Return exactly the lines that run from the one containing "Point Cloud Deep" to the end of the entries, with both ends included.

=== Task data ===

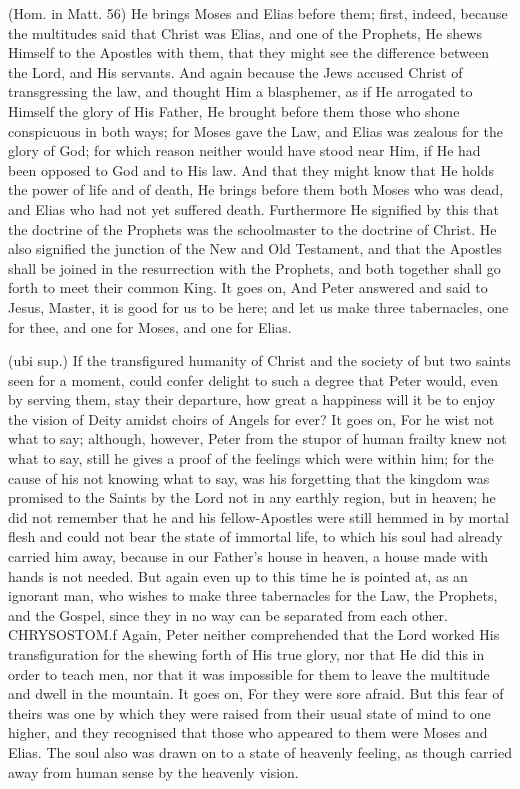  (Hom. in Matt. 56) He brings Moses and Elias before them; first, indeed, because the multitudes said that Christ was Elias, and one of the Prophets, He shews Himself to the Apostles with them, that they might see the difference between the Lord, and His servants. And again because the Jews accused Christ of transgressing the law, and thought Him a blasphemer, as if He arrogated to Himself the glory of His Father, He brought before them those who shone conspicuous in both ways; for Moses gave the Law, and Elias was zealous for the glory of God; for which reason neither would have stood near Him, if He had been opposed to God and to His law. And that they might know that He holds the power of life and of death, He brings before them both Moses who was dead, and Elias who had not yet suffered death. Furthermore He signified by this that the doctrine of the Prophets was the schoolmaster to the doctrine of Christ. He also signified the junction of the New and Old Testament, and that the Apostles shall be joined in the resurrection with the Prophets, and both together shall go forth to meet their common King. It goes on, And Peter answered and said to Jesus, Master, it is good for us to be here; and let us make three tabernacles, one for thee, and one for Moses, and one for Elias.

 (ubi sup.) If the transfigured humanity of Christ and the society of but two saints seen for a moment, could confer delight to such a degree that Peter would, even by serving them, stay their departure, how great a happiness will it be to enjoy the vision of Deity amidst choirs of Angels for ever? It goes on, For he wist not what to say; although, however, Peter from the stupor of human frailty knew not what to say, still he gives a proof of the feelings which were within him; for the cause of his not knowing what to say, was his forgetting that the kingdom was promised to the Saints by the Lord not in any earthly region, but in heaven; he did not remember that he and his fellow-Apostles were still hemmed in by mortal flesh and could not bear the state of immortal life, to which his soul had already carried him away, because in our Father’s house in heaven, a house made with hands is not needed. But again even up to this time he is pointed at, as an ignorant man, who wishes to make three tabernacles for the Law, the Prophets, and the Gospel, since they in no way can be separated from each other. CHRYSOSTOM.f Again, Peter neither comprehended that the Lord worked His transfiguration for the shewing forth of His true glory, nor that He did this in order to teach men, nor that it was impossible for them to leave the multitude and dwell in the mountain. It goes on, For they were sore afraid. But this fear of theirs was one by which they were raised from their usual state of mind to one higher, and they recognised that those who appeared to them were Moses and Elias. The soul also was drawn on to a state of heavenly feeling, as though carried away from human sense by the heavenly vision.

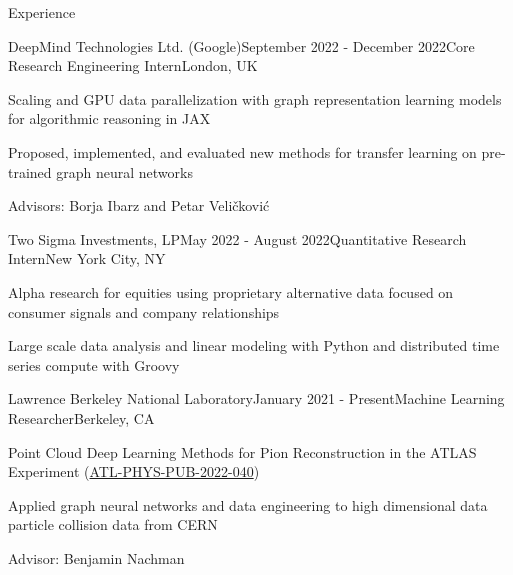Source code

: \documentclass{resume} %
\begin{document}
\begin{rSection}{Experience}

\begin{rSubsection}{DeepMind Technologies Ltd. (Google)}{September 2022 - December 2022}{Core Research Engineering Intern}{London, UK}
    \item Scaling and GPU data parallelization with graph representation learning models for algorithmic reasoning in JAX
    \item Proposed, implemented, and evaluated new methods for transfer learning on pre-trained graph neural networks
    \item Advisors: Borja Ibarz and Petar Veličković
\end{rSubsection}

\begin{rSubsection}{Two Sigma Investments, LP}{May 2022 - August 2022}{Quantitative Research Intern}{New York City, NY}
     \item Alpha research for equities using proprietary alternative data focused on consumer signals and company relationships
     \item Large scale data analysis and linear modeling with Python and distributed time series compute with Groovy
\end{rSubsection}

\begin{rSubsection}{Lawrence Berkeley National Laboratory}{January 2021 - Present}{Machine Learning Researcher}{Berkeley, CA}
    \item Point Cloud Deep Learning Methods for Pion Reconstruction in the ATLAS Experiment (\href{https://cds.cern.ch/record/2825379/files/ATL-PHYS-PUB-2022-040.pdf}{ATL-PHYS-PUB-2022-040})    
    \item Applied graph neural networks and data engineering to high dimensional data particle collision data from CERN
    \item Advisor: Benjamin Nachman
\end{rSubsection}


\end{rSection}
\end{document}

===

→ Your response:
    \item Point Cloud Deep Learning Methods for Pion Reconstruction in the ATLAS Experiment (\href{https://cds.cern.ch/record/2825379/files/ATL-PHYS-PUB-2022-040.pdf}{ATL-PHYS-PUB-2022-040})    
    \item Applied graph neural networks and data engineering to high dimensional data particle collision data from CERN
    \item Advisor: Benjamin Nachman
\end{rSubsection}


\end{rSection}
\end{document}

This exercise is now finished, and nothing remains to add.